PHP file-based FIFO specifically designed for concurrent access - think IPC, processing queues etc. Can do over 18K/s operations depending on disk speed with guaranteed atomicicity. A single class with no library dependancies, the only requirement is a file writable by all processes.
This should be considered alpha code - there is still more work to be done on recovery from data corruption and pushing it to the load limit. As a simple task queue though it should be pretty stable and usable (without any guarantees though!). Documentation is provided by looking at the source - it is only one file with half a dozen methods :-)
Basic example is a user registration page that wants to send a welcome email to the new user.
<?
require_once "ConcurrentFIFO.php";
$q = new ConcurrentFIFO('data/test.fifo');
$job = array('email' => '[email protected]', 'message' => 'Hello Bob');
$q->enqueue(json_encode($job)); // the queue only knows about strings
?>
You can then have a cron job that gets the jobs and processes them every X minutes:
<?
require_once "ConcurrentFIFO.php";
$q = new ConcurrentFIFO('data/test.fifo');
while($data = $q->dequeue()) {
$job = json_decode($data, true); // as array instead of object
mail($job['email'], "Your registration", $job['message']);
}
or daemonise the process - with this you can run as many 'workers' required and the emails will be sent as soon as possible:
<?
require_once "ConcurrentFIFO.php";
$q = new ConcurrentFIFO('data/test.fifo');
while(true) {
$data = $q->bdequeue(0); // blocks until an item is available
$job = json_decode($data, true);
mail($job['email'], "Your registration", $job['message']);
}
Data is written sequencially to the file and the first item pointer is advanced as items are dequeued. The file is truncated when all items have been dequeued and compacted when the the wasted space is greater than 4K so the file should remain a reasonable size as long as the number of dequeues > enqueues over time. There is a 2 byte overhead for each item + a 16 byte header. Atomicity is provided through flock() and should be cross-platform (more testing needed).
The first version was able to get > 35K ops/s enqueue() and 20K ops/s dequeue() but without any fault tolerance. The new version is more robust and manages around 19K ops/s for all operations which I think is a fair compromise (and on a par with pipelined Redis commands). These figures are obviously with a single reader/writer so multiple accessors will share this 'bandwidth' plus a bit of overhead for obtaining the locks. 19K ops/sec was recorded on my AMD Phenom II x6 3.20Ghz with a 7200 RPM Barracuda SATA drive and a queue size of 10,000 items - it reduces to around 14K ops/sec with a queue size of 100,000 items but the queue is intended to be kept sparse anyway - if you get up to these sort of numbers you dont have enough worker processes!
This starts multiple producer (job_creator.php) and consumer (job_worker.php) processes and allows you to watch the number of tasks processed in a separate console with job_manager.php.
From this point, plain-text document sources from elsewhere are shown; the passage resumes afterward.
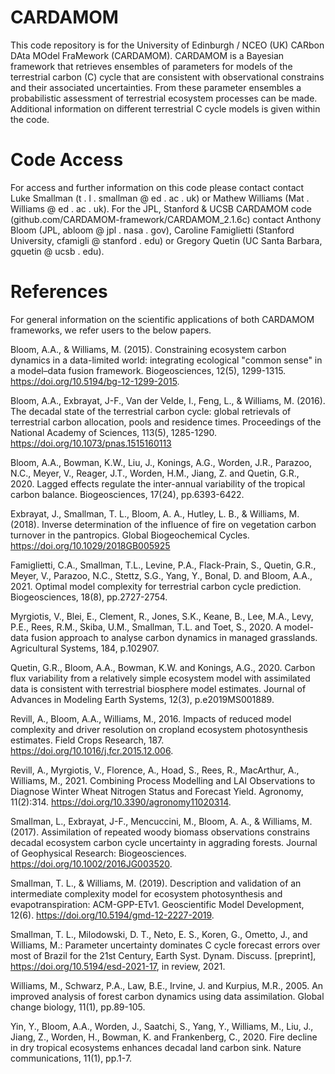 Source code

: # CARDAMOM
This code repository is for the University of Edinburgh / NCEO (UK) CARbon DAta MOdel FraMework (CARDAMOM). 
CARDAMOM is a Bayesian framework that retrieves ensembles of parameters for models of the terrestrial carbon (C) cycle that are consistent with observational constrains and their associated uncertainties. 
From these parameter ensembles a probabilistic assessment of terrestrial ecosystem processes can be made.
Additional information on different terrestrial C cycle models is given within the code.

# Code Access
For access and further information on this code please contact contact Luke Smallman (t . l . smallman @ ed . ac . uk) or Mathew Williams (Mat . Williams @ ed . ac . uk).
For the JPL, Stanford & UCSB CARDAMOM code (github.com/CARDAMOM-framework/CARDAMOM_2.1.6c) contact Anthony Bloom (JPL, abloom @ jpl . nasa . gov), Caroline Famiglietti (Stanford University, cfamigli @ stanford . edu) or Gregory Quetin (UC Santa Barbara, gquetin @ ucsb . edu).

# References
For general information on the scientific applications of both CARDAMOM frameworks, we refer users to the below papers.

Bloom, A.A., & Williams, M. (2015). Constraining ecosystem carbon dynamics in a data-limited world: integrating ecological "common sense" in a model–data fusion framework. Biogeosciences, 12(5), 1299-1315. https://doi.org/10.5194/bg-12-1299-2015.

Bloom, A.A., Exbrayat, J-F., Van der Velde, I., Feng, L., & Williams, M. (2016). The decadal state of the terrestrial carbon cycle: global retrievals of terrestrial carbon allocation, pools and residence times. Proceedings of the National Academy of Sciences, 113(5), 1285-1290. https://doi.org/10.1073/pnas.1515160113

Bloom, A.A., Bowman, K.W., Liu, J., Konings, A.G., Worden, J.R., Parazoo, N.C., Meyer, V., Reager, J.T., Worden, H.M., Jiang, Z. and Quetin, G.R., 2020. Lagged effects regulate the inter-annual variability of the tropical carbon balance. Biogeosciences, 17(24), pp.6393-6422.

Exbrayat, J., Smallman, T. L., Bloom, A. A., Hutley, L. B., & Williams, M. (2018). Inverse determination of the influence of fire on vegetation carbon turnover in the pantropics. Global Biogeochemical Cycles. https://doi.org/10.1029/2018GB005925

Famiglietti, C.A., Smallman, T.L., Levine, P.A., Flack-Prain, S., Quetin, G.R., Meyer, V., Parazoo, N.C., Stettz, S.G., Yang, Y., Bonal, D. and Bloom, A.A., 2021. Optimal model complexity for terrestrial carbon cycle prediction. Biogeosciences, 18(8), pp.2727-2754.

Myrgiotis, V., Blei, E., Clement, R., Jones, S.K., Keane, B., Lee, M.A., Levy, P.E., Rees, R.M., Skiba, U.M., Smallman, T.L. and Toet, S., 2020. A model-data fusion approach to analyse carbon dynamics in managed grasslands. Agricultural Systems, 184, p.102907.

Quetin, G.R., Bloom, A.A., Bowman, K.W. and Konings, A.G., 2020. Carbon flux variability from a relatively simple ecosystem model with assimilated data is consistent with terrestrial biosphere model estimates. Journal of Advances in Modeling Earth Systems, 12(3), p.e2019MS001889.

Revill, A., Bloom, A.A., Williams, M., 2016. Impacts of reduced model complexity and driver resolution on cropland ecosystem photosynthesis estimates. Field Crops Research, 187. https://doi.org/10.1016/j.fcr.2015.12.006.

Revill, A., Myrgiotis, V., Florence, A., Hoad, S., Rees, R., MacArthur, A., Williams, M., 2021. Combining Process Modelling and LAI Observations to Diagnose Winter Wheat Nitrogen Status and Forecast Yield. Agronomy, 11(2):314. https://doi.org/10.3390/agronomy11020314.

Smallman, L., Exbrayat, J-F., Mencuccini, M., Bloom, A. A., & Williams, M. (2017). Assimilation of repeated woody biomass observations constrains decadal ecosystem carbon cycle uncertainty in aggrading forests. Journal of Geophysical Research: Biogeosciences. https://doi.org/10.1002/2016JG003520.

Smallman, T. L., & Williams, M. (2019). Description and validation of an intermediate complexity model for ecosystem photosynthesis and evapotranspiration: ACM-GPP-ETv1. Geoscientific Model Development, 12(6). https://doi.org/10.5194/gmd-12-2227-2019.

Smallman, T. L., Milodowski, D. T., Neto, E. S., Koren, G., Ometto, J., and Williams, M.: Parameter uncertainty dominates C cycle forecast errors over most of Brazil for the 21st Century, Earth Syst. Dynam. Discuss. [preprint], https://doi.org/10.5194/esd-2021-17, in review, 2021.

Williams, M., Schwarz, P.A., Law, B.E., Irvine, J. and Kurpius, M.R., 2005. An improved analysis of forest carbon dynamics using data assimilation. Global change biology, 11(1), pp.89-105.

Yin, Y., Bloom, A.A., Worden, J., Saatchi, S., Yang, Y., Williams, M., Liu, J., Jiang, Z., Worden, H., Bowman, K. and Frankenberg, C., 2020. Fire decline in dry tropical ecosystems enhances decadal land carbon sink. Nature communications, 11(1), pp.1-7.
I have run this up to 25 producers and 100 consumers on a single system with no deadlocks or process starvation though the setup is fairly controlled and this could do with some more rigorous testing under heavy loads.
- The data structure should be able to recover from crashes during enqueue()/dequeue() but the methods haven't been implemented yet.
- Provide a lightweight Redis wrapper so this can be used for prototyping.
- Should be simple to add a basic REST frontend so one machine can act as a messaging server for multiple systems
- Add magic number to start of datastructure
- Find the load limit where flock() times out and do something more constructive than die()
- See if we can use this structure to implement a persistent pub/sub model.